One of the challenges listed in the Openness section does not seem to be associated with openness. Unbounded nondeterminism is a problem associated with some protocols (most notably contention protocols) and with some levels of unreliability (with high enough reliability the time it takes to complete an operation need not be unbounded). But it does not seem to be related to the publishing of complete and neutral component interface specifications (a reasonable definition of openness). However, I am prepared to be convinced otherwise! Tim Watson 13:01, 10 September 2005 (UTC)
- Thanks for your comment. I have clariied the text. See what you think.--Carl Hewitt 15:57, 10 September 2005 (UTC)
Thanks Carl. It's clear that the definition of open systems is still evolving. I remember when it meant UNIX or the OSI 7-layer model! Tim Watson 16:41, 10 September 2005 (UTC)
[edit] Web services reference: just a marketing claim?
I feel that the claim that Web services is the dominant technology is more like a marketing claim for them than truly reflecting the situation, e.g. neither the SETI@home project nor Linux clusters use that technology.
--David Woolley 12:47, 15 October 2005 (UTC)
- These days everybody is developing Web Services including distributed computing systems on Linux. Some of the older systems such as SETI do not (yet).--Carl Hewitt 21:08, 15 October 2005 (UTC)
Actually, the goal statement is wrong in a number of areas.
1) The main goal is not to connect users in a 'transparent' way. This is a goal of one type of distributed system, the remote procedure call (RPC) [1], not distributed systems in general. For example, Java's RMI and Jini system believe the opposite, that the distributed system should not be transparent to users [2].
2) Distributed systems are not 'open' because the protocols they use are different for different types of distributed systems. For example, DCOM doesn't communicate with Jini. What they do provide, however, is a standard communication protocol. This is not the same as open.

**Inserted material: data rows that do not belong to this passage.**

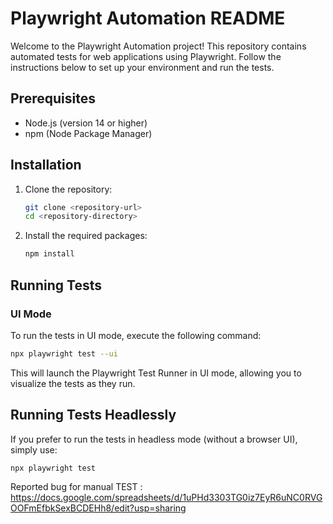 # Playwright Automation README

Welcome to the Playwright Automation project! This repository contains automated tests for web applications using Playwright. Follow the instructions below to set up your environment and run the tests.

## Prerequisites

- Node.js (version 14 or higher)
- npm (Node Package Manager)

## Installation

1. Clone the repository:

   ```bash
   git clone <repository-url>
   cd <repository-directory>
   ```

2. Install the required packages:

   ```bash
   npm install
   ```


## Running Tests

### UI Mode

To run the tests in UI mode, execute the following command:

```bash
npx playwright test --ui
```

This will launch the Playwright Test Runner in UI mode, allowing you to visualize the tests as they run.

## Running Tests Headlessly




If you prefer to run the tests in headless mode (without a browser UI), simply use:

```bash
npx playwright test
```


Reported bug for manual TEST :
https://docs.google.com/spreadsheets/d/1uPHd3303TG0iz7EyR6uNC0RVGOOFmEfbkSexBCDEHh8/edit?usp=sharing  
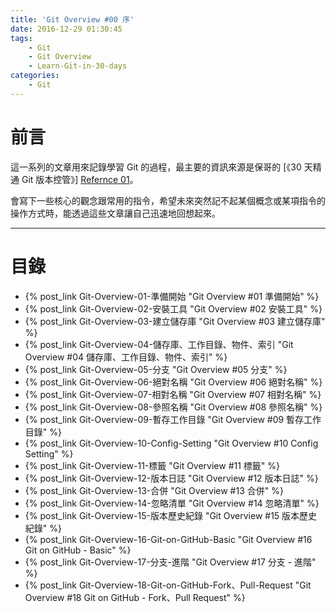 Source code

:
 ```yaml
---
title: 'Git Overview #00 序'
date: 2016-12-29 01:30:45
tags: 
    - Git
    - Git Overview
    - Learn-Git-in-30-days
categories:
    - Git
---
```

# 前言

這一系列的文章用來記錄學習 Git 的過程，最主要的資訊來源是保哥的 [《30 天精通 Git 版本控管》] [Refernce 01]。

會寫下一些核心的觀念跟常用的指令，希望未來突然記不起某個概念或某項指令的操作方式時，能透過這些文章讓自己迅速地回想起來。

[Refernce 01]: https://github.com/doggy8088/Learn-Git-in-30-days

<!-- more -->

---

# 目錄

- {% post_link Git-Overview-01-準備開始 "Git Overview #01 準備開始" %}
- {% post_link Git-Overview-02-安裝工具 "Git Overview #02 安裝工具" %}
- {% post_link Git-Overview-03-建立儲存庫 "Git Overview #03 建立儲存庫" %}
- {% post_link Git-Overview-04-儲存庫、工作目錄、物件、索引 "Git Overview #04 儲存庫、工作目錄、物件、索引" %}
- {% post_link Git-Overview-05-分支 "Git Overview #05 分支" %}
- {% post_link Git-Overview-06-絕對名稱 "Git Overview #06 絕對名稱" %}
- {% post_link Git-Overview-07-相對名稱 "Git Overview #07 相對名稱" %}
- {% post_link Git-Overview-08-參照名稱 "Git Overview #08 參照名稱" %}
- {% post_link Git-Overview-09-暫存工作目錄 "Git Overview #09 暫存工作目錄" %}
- {% post_link Git-Overview-10-Config-Setting "Git Overview #10 Config Setting" %}
- {% post_link Git-Overview-11-標籤 "Git Overview #11 標籤" %}
- {% post_link Git-Overview-12-版本日誌 "Git Overview #12 版本日誌" %}
- {% post_link Git-Overview-13-合併 "Git Overview #13 合併" %}
- {% post_link Git-Overview-14-忽略清單 "Git Overview #14 忽略清單" %}
- {% post_link Git-Overview-15-版本歷史紀錄 "Git Overview #15 版本歷史紀錄" %}
- {% post_link Git-Overview-16-Git-on-GitHub-Basic "Git Overview #16 Git on GitHub - Basic" %}
- {% post_link Git-Overview-17-分支-進階 "Git Overview #17 分支 - 進階" %}
- {% post_link Git-Overview-18-Git-on-GitHub-Fork、Pull-Request "Git Overview #18 Git on GitHub - Fork、Pull Request" %}
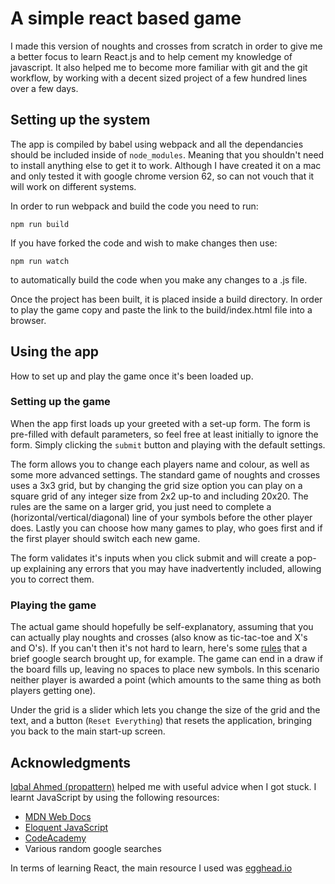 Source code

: # A simple react based game
I made this version of noughts and crosses from scratch in order to give me a better focus to learn React.js and to help cement my knowledge of javascript. It also helped me to become more familiar with git and the git workflow, by working with a decent sized project of a few hundred lines over a few days.

## Setting up the system
The app is compiled by babel using webpack and all the dependancies should be included inside of `node_modules`. Meaning that you shouldn't need to install anything else to get it to work. Although I have created it on a mac and only tested it with google chrome version 62, so can not vouch that it will work on different systems.

In order to run webpack and build the code you need to run:
```
npm run build
```

If you have forked the code and wish to make changes then use:
```
npm run watch
```
to automatically build the code when you make any changes to a .js file.

Once the project has been built, it is placed inside a build directory. In order to play the game copy and paste the link to the build/index.html file into a browser.

## Using the app
How to set up and play the game once it's been loaded up.

### Setting up the game
When the app first loads up your greeted with a set-up form. The form is pre-filled with default parameters, so feel free at least initially to ignore the form. Simply clicking the `submit` button and playing with the default settings. 

The form allows you to change each players name and colour, as well as some more advanced settings. The standard game of noughts and crosses uses a 3x3 grid, but by changing the grid size option you can play on a square grid of any integer size from 2x2 up-to and including 20x20. The rules are the same on a larger grid, you just need to complete a (horizontal/vertical/diagonal) line of your symbols before the other player does. Lastly you can choose how many games to play, who goes first and if the first player should switch each new game.

The form validates it's inputs when you click submit and will create a pop-up explaining any errors that you may have inadvertently included, allowing you to correct them.

### Playing the game
The actual game should hopefully be self-explanatory, assuming that you can actually play noughts and crosses (also know as tic-tac-toe and X's and O's). If you can't then it's not hard to learn, here's some [rules](http://www.ubergames.co.uk/noughts-and-crosses-rules.html) that a brief google search brought up, for example. The game can end in a draw if the board fills up, leaving no spaces to place new symbols. In this scenario neither player is awarded a point (which amounts to the same thing as both players getting one).

Under the grid is a slider which lets you change the size of the grid and the text, and a button (`Reset Everything`) that resets the application, bringing you back to the main start-up screen.

## Acknowledgments
[Iqbal Ahmed (propattern)](https://github.com/propattern) helped me with useful advice when I got stuck.
I learnt JavaScript by using the following resources: 
* [MDN Web Docs](https://developer.mozilla.org/en-US/)
* [Eloquent JavaScript](http://eloquentjavascript.net/)
* [CodeAcademy](https://www.codecademy.com/learn/introduction-to-javascript)
* Various random google searches

In terms of learning React, the main resource I used was [egghead.io](https://egghead.io/lessons/react-introduction-to-the-beginner-s-guide-to-reactjs)

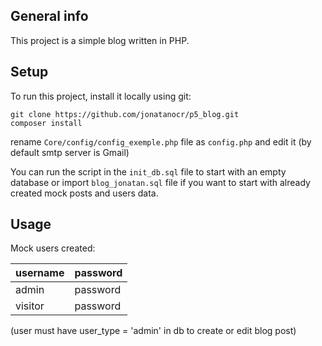 ## General info
This project is a simple blog written in PHP.
	
## Setup
To run this project, install it locally using git:

```
git clone https://github.com/jonatanocr/p5_blog.git
composer install
```
rename `Core/config/config_exemple.php` file as `config.php` and edit it (by default smtp server is Gmail)

You can run the script in the `init_db.sql` file to start with an empty database or import `blog_jonatan.sql` file if you want to start with already created mock posts and users data.

## Usage

Mock users created:

username | password
--- | ---
admin | password
visitor | password

(user must have user_type = 'admin' in db to create or edit blog post)
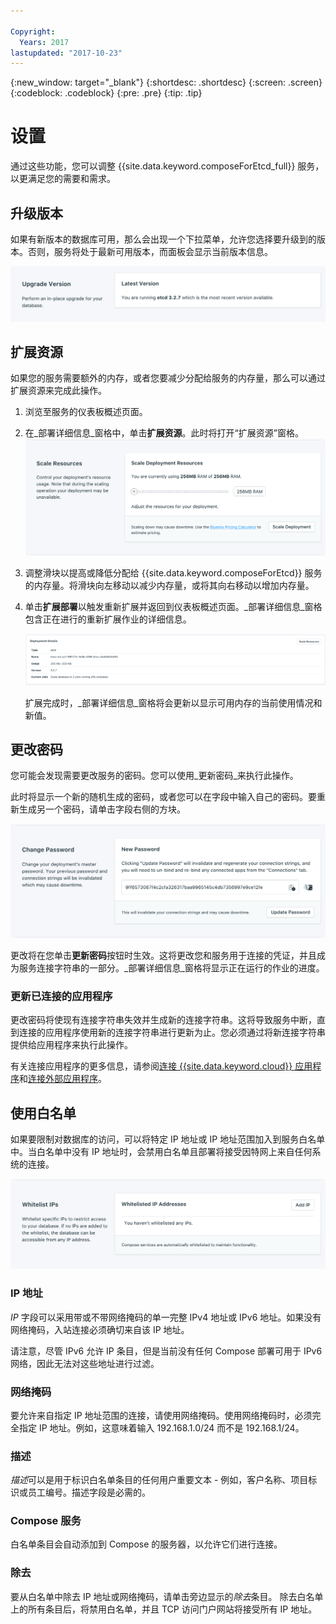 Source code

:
 ```yaml
---

Copyright:
  Years: 2017
lastupdated: "2017-10-23"
---
```


{:new_window: target="_blank"}
{:shortdesc: .shortdesc}
{:screen: .screen}
{:codeblock: .codeblock}
{:pre: .pre}
{:tip: .tip}

# 设置

通过这些功能，您可以调整 {{site.data.keyword.composeForEtcd_full}} 服务，以更满足您的需要和需求。


## 升级版本

如果有新版本的数据库可用，那么会出现一个下拉菜单，允许您选择要升级到的版本。否则，服务将处于最新可用版本，而面板会显示当前版本信息。

![版本面板](./images/etcd-version-show.png "版本面板")


## 扩展资源

如果您的服务需要额外的内存，或者您要减少分配给服务的内存量，那么可以通过扩展资源来完成此操作。

1. 浏览至服务的仪表板概述页面。
2. 在_部署详细信息_窗格中，单击**扩展资源**。此时将打开“扩展资源”窗格。
    ![“扩展资源”窗格](./images/etcd-scale-show.png "“扩展资源”窗格")
3. 调整滑块以提高或降低分配给 {{site.data.keyword.composeForEtcd}} 服务的内存量。将滑块向左移动以减少内存量，或将其向右移动以增加内存量。
4. 单击**扩展部署**以触发重新扩展并返回到仪表板概述页面。_部署详细信息_窗格包含正在进行的重新扩展作业的详细信息。

    ![“部署详细信息”窗格，显示一个正在运行的作业](./images/jobs_scaling.png "“部署详细信息”窗格，显示一个正在运行的作业：将数据库扩展为 2 个单元")

    扩展完成时，_部署详细信息_窗格将会更新以显示可用内存的当前使用情况和新值。


## 更改密码

您可能会发现需要更改服务的密码。您可以使用_更新密码_来执行此操作。 

此时将显示一个新的随机生成的密码，或者您可以在字段中输入自己的密码。要重新生成另一个密码，请单击字段右侧的方块。 
  
![更新 etcd 密码](./images/etcd-update-password.png "自动密码生成器")

更改将在您单击**更新密码**按钮时生效。这将更改您和服务用于连接的凭证，并且成为服务连接字符串的一部分。_部署详细信息_窗格将显示正在运行的作业的进度。

### 更新已连接的应用程序
更改密码将使现有连接字符串失效并生成新的连接字符串。这将导致服务中断，直到连接的应用程序使用新的连接字符串进行更新为止。您必须通过将新连接字符串提供给应用程序来执行此操作。

有关连接应用程序的更多信息，请参阅[连接 {{site.data.keyword.cloud}} 应用程序](./connecting-bluemix-app.html)和[连接外部应用程序](./connecting-external.html)。


## 使用白名单

如果要限制对数据库的访问，可以将特定 IP 地址或 IP 地址范围加入到服务白名单中。当白名单中没有 IP 地址时，会禁用白名单且部署将接受因特网上来自任何系统的连接。

![将 IP 加入白名单](./images/etcd-whitelist-show.png "白名单字段。")

### IP 地址
*IP* 字段可以采用带或不带网络掩码的单一完整 IPv4 地址或 IPv6 地址。如果没有网络掩码，入站连接必须确切来自该 IP 地址。 

请注意，尽管 IPv6 允许 IP 条目，但是当前没有任何 Compose 部署可用于 IPv6 网络，因此无法对这些地址进行过滤。


### 网络掩码
要允许来自指定 IP 地址范围的连接，请使用网络掩码。使用网络掩码时，必须完全指定 IP 地址。例如，这意味着输入 192.168.1.0/24 而不是 192.168.1/24。

### 描述
*描述*可以是用于标识白名单条目的任何用户重要文本 - 例如，客户名称、项目标识或员工编号。描述字段是必需的。

### Compose 服务
白名单条目会自动添加到 Compose 的服务器，以允许它们进行连接。

### 除去
要从白名单中除去 IP 地址或网络掩码，请单击旁边显示的*除去*条目。
除去白名单上的所有条目后，将禁用白名单，并且 TCP 访问门户网站将接受所有 IP 地址。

3) The statement 'Today Web Services provide the standard protocols for connecting distributed systems' is simply not true. Firstly, web services are not a protocol, they are a data representation standard or an implementation of XML for data transmission. A web service is simply a service that accepts XML data in some format or another. The actual protocol is normally HTTP but it can, and does, run over many other protocols. Still, generally speaking today web services run over HTTP and so the actual protocol in that instance is HTTP, not 'web services'. This is pure meaningless marketing hype.
Secondly there is no single defined web services standard in that there are many different implementations, such as REST (of which there could be an infinate number of formats), SOAP (various versions), and various vendor extensions.
In terms of dominant protocol, that has to be HTTP.
[1] Birrell, A.D. & Nelson, B.J. "Implementing Remote Procedure Calls." ACM Transactions on Computer Systems 2, 1 (February 1984): 39-59.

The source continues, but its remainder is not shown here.